Mokrą czerwienią, wzburzoną, wydętą,
W oknie otwartym chorągiew furkoce,
W czerwone święto, w czerwone święto
Dzień się roztopił w słonecznej patoce.
W ciepło niebieskie okna wycięto,
W pokojach snopy, złote pociski,
Luster i błysków śliskie umizgi,
Bucha z błękitu niebieskie święto!
Światłem spienione oddycha piętro,
Oślepiające jarzą się dachy
I milion światła w gorące święto
W oknach zwierciadłem przewraca gmachy!
A wiatr się tarza po srebrnej wodzie,
Zartęcił blaskiem, rozchwiał obłoki.
Piętra się łamią w słonecznej wodzie,
Szkło dzwoni w wodzie jasnogłębokiej!
Salwo promienna Złotego Oka!
Bij w wodę, w dzwony, w dzwoniącą wodę!
Swobodo moja bardzo wysoka,
Skrzydłami uderz w pogodę!
Przewróć się w wietrze przez miasto mostem,
Furkotem blasku chorągwiej, krasna!
Z Wisły do nieba, z wiatru do miasta,
Światłem radosnym wiosna i jasna,
Swobodo moja, swobodo własna!
W czerwień cię wpięto, w błękit zaklęto,
W wodę wdzwoniono, w piętra podjęto,
Szalej, czerwona, niebieska, zielona,
W czerwone święto, w niebieskie święto,
W zielone święto majowe!
Bowiem Julian Tuwim „poetą wielkim był….. ”

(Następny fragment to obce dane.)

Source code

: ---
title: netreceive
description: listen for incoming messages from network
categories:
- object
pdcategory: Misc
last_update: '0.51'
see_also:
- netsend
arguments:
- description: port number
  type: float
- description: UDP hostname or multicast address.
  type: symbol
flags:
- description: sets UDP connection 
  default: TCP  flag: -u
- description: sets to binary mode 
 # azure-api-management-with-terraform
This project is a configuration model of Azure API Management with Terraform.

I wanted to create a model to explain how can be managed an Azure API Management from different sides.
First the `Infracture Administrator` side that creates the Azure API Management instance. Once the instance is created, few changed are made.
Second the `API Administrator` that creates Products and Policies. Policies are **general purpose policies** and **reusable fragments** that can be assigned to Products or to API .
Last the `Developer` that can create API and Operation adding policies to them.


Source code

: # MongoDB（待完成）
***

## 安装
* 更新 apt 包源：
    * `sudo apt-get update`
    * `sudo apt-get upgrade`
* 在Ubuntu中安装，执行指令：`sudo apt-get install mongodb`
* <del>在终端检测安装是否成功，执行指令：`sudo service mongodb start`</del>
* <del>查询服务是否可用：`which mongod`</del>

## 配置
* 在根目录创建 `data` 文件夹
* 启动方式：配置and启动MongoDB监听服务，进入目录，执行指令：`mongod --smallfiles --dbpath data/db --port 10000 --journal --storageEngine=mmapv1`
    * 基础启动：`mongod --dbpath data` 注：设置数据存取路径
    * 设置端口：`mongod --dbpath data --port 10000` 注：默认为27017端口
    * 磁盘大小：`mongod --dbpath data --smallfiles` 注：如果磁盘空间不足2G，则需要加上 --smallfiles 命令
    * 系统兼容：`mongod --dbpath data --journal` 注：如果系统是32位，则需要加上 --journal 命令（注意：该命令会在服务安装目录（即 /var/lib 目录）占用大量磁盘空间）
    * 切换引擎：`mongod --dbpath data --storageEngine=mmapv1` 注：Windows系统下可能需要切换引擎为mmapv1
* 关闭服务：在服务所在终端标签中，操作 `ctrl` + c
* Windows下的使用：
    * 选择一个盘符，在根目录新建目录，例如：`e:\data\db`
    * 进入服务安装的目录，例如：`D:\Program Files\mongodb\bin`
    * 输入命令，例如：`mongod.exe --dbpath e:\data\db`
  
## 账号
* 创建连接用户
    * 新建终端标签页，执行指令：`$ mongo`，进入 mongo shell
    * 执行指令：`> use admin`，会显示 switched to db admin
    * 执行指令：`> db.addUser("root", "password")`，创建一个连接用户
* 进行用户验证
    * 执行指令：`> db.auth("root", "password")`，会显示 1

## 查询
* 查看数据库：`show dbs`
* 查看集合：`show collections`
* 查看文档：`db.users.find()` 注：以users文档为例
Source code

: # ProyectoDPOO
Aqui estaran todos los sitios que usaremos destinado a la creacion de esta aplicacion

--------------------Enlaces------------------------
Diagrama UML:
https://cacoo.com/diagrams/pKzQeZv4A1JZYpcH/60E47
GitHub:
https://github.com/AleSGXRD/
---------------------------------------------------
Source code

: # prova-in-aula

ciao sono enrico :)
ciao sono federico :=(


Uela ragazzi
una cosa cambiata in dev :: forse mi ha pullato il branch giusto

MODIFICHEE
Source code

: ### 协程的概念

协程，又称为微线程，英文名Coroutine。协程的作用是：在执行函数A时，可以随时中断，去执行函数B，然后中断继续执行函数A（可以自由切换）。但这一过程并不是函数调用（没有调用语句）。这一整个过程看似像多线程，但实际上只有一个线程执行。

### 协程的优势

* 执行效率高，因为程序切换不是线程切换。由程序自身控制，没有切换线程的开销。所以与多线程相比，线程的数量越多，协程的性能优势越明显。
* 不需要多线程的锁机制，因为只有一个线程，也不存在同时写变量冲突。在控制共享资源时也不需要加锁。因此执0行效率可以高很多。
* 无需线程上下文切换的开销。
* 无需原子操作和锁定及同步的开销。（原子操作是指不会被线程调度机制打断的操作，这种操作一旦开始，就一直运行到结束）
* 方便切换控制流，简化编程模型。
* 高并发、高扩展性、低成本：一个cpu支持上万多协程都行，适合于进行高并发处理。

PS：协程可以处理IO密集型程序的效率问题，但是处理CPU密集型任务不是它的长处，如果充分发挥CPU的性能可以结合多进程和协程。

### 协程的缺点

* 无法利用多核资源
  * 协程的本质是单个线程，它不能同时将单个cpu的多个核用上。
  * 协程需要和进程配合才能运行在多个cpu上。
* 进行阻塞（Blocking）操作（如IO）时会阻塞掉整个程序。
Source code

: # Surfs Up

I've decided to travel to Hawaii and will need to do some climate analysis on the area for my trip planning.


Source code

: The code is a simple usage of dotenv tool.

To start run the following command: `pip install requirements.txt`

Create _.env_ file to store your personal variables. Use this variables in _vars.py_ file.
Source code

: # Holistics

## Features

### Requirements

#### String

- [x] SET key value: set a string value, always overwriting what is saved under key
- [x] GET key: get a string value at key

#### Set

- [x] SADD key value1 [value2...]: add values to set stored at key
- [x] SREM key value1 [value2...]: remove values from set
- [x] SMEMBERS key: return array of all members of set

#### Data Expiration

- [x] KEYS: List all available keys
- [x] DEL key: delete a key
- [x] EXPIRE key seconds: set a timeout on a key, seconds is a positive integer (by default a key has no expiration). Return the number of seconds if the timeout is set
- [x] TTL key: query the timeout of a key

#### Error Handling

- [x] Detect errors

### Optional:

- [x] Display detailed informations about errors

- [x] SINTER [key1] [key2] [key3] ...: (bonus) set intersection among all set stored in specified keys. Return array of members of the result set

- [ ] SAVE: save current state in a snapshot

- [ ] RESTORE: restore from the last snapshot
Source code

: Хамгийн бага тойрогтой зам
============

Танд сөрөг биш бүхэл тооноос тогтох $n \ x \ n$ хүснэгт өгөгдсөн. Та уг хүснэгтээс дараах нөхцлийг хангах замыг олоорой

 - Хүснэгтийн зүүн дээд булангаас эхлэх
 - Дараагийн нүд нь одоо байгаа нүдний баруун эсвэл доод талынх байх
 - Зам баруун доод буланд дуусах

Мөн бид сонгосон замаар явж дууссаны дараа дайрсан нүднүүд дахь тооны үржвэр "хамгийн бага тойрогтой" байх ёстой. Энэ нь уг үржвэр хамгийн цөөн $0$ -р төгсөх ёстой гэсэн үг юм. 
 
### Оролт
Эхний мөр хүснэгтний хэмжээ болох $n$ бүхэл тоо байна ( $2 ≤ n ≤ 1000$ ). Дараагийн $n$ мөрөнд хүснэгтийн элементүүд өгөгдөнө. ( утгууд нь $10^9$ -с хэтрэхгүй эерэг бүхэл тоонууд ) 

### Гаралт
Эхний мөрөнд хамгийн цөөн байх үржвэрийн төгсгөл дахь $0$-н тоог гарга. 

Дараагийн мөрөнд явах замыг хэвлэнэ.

Niewierzącym proponuję głośne przeczytanie tego wiersza w tempie allegro „)
Bo wbrew pierwszomajowemu kamuflażowi, wiersz jest apoteozą pogody, radości i wolności (tu występującej pod bezpieczniejszym mianem swobody) – można się wręcz doszukać sugestii o zawłaszczeniu święta przez „czerwone” 😉
Ano…. to jest radość z wiosny i maja, radość życia :)” zielone święto majowe”….
Dzień dobry


U mnie deszczowo, ale i tak muszę lecieć do pracy
Miłego świętowania
Mam wrażenie, że ostatnio królują u nas prognozy pogody 🙁 ….
No i jak? wszyscy już wrócili z pochodów i wieców?
Nie wiem, Ukratku, za to wiem, że niezwykle trudno mi wejść na Wyspę……. co ją tak obciąża?
Galeria jest spora, ale ja nie obserwuję szczególnych opóźnień. Czy inne wpisy też ci się powoli ładują?
Zdaje się, że był problem z licznikami – przez chwilę nie chciały mi się wyświetlać…
Inne stronki chodzą normalnie….. tj bez zbędnej zwłoki:)A teraz weszło mi się szybciej …
Melduję się w pracy, śródweekendowo 🙂
Dzień dobry
Flagi wiszą z balkonów, co rok jest ich więcej… A kasztany już kwitną, choć do matury jeszcze trochę 🙂
Dziś mamy święto flagi….. trzeba przyznać, ze te rozliczne święta jakoś się dewaluują 🙁
Dzień dobry. Melduję się chwilowo i znikam do następnej okazji!
Lecę do pracy, a Wam miłego popołudnia życzę
Nieoczekiwane wyjście rodzinne dobiegło końca – a tu nadal pustki.